§ YOUR TASK
Please show every line in the entries below that includes the word "text".

Stored dataset items
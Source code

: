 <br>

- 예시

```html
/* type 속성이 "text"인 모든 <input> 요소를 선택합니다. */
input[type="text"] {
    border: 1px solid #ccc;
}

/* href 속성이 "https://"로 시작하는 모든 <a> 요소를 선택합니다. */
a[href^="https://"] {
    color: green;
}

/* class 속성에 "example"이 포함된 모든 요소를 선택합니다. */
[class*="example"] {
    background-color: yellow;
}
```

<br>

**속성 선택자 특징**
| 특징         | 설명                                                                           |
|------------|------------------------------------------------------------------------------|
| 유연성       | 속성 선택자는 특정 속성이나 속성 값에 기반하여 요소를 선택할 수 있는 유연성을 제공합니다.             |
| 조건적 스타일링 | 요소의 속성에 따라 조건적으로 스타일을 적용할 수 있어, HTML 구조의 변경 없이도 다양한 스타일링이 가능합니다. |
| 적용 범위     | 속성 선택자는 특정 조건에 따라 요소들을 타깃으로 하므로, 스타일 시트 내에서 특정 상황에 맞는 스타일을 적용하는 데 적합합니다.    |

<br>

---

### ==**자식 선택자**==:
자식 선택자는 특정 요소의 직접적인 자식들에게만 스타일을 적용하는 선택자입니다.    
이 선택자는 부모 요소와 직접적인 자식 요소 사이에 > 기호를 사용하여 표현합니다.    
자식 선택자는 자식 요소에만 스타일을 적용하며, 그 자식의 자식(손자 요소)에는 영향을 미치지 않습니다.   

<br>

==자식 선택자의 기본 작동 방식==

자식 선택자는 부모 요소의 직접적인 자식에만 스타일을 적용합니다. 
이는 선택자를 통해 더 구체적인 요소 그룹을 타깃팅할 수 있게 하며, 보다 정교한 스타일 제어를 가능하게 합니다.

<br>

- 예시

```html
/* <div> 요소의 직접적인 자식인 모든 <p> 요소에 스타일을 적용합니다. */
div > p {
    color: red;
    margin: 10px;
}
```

§ RESPONSE TO THIS TASK
/* type 속성이 "text"인 모든 <input> 요소를 선택합니다. */
input[type="text"] {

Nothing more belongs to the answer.